Heroes of the 1980 strikes which gave birth to Poland's legendary anti-communist Solidarity trade union on Monday slammed a film by the Oscar-winning German director Volker Schloendorff dramatising the rise of the Soviet bloc's only trade union.
Due to premiere Monday in Gdansk, the Baltic Sea port and cradle of the historic Solidarity union, the film - Strike - the Hero from Gdansk (Strajk -Die Heldin von Danzig), was slammed as "offensive" by several of the real-life heroes who founded the trade union. Schloendorff loosely based the script on key Solidarity activist Anna Walentynowicz, a crane operator whose firing in August 1980 sparked the famous strike at the Gdansk shipyard which gave birth to Solidarity.

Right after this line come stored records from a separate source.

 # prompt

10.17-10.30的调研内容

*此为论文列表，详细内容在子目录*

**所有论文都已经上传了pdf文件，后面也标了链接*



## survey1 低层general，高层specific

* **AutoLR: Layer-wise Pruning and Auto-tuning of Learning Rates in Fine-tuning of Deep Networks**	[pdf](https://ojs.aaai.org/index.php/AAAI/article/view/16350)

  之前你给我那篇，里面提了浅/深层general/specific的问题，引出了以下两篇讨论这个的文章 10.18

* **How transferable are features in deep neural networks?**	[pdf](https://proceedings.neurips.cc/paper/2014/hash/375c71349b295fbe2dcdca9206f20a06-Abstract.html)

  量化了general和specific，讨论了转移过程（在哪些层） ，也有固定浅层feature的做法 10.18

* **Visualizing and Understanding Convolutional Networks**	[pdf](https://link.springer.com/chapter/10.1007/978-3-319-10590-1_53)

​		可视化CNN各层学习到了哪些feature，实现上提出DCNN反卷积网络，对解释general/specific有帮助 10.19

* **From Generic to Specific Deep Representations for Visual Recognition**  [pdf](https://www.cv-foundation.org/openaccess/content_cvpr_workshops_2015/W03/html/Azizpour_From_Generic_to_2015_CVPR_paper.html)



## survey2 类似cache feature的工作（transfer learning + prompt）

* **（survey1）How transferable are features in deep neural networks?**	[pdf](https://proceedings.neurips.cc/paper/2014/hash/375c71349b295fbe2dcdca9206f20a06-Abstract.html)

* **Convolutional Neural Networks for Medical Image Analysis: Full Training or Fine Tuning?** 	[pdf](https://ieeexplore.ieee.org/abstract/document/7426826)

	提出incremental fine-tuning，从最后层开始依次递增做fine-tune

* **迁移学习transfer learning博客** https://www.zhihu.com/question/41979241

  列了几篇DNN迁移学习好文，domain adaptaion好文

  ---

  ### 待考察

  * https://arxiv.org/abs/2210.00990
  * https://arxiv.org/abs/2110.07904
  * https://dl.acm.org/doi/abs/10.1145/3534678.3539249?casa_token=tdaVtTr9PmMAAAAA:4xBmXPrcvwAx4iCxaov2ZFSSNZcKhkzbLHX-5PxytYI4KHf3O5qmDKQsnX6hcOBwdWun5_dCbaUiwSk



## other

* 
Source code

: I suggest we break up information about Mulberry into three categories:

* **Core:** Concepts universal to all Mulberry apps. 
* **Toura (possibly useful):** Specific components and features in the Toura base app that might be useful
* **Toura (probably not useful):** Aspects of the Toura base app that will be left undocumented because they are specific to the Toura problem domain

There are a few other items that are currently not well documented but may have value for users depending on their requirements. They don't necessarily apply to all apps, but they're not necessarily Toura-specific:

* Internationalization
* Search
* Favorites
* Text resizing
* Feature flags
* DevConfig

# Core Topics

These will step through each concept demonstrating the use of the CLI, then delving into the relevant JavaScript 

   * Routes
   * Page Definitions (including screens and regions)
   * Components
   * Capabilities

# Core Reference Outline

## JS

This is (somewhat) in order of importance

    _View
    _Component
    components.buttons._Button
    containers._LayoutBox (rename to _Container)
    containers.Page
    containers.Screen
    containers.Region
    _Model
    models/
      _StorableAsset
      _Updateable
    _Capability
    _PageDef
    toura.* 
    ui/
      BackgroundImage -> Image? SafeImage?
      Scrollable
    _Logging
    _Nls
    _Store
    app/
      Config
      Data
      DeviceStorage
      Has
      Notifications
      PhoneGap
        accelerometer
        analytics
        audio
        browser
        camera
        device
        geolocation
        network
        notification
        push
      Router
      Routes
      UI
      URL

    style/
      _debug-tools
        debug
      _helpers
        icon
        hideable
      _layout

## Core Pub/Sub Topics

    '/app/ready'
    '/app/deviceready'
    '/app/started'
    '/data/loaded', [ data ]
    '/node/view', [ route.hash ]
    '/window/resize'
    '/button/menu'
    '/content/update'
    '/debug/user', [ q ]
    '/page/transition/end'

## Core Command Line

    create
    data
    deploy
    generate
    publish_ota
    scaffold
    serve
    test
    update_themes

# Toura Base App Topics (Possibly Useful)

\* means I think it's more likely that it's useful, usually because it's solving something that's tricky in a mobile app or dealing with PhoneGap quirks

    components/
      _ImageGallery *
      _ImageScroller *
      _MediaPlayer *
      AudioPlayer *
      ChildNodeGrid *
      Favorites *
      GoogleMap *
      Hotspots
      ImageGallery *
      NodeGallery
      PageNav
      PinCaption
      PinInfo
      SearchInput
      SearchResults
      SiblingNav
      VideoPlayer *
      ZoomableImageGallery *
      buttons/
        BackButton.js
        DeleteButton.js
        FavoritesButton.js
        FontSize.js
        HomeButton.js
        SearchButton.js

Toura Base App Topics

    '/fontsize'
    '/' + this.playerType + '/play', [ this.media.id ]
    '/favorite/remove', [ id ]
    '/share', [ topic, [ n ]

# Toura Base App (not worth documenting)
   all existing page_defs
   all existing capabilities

"This film does not present the true facts of Anna Walentynowicz' s life," Solidarity activist Joanna Gwiazda said Monday in Gdansk, quoted by the Polish PAP news agency. Gwiazda said Schloendorff misrepresented Walentynowicz as being illiterate and skewed facts about her personal life. Joanna's husband and fellow activist Andrzej Gwiazda also accused Schloendorff of misrepresenting Poles and falling victim to national stereotypes. "The film shows poorly-educated and hard-drinking shipyard workers - it fits perfectly with the (false) vision of Poles as drunks and thieves," he said.
A spokesperson for Walentynowicz said the pensioner was threatening a lawsuit should Schloendorff refuse to cut several scenes she finds slanderous. Schloendorff was awarded a Best Foreign Language Film Oscar in 1980 for The Tin Drum, also made in Gdansk.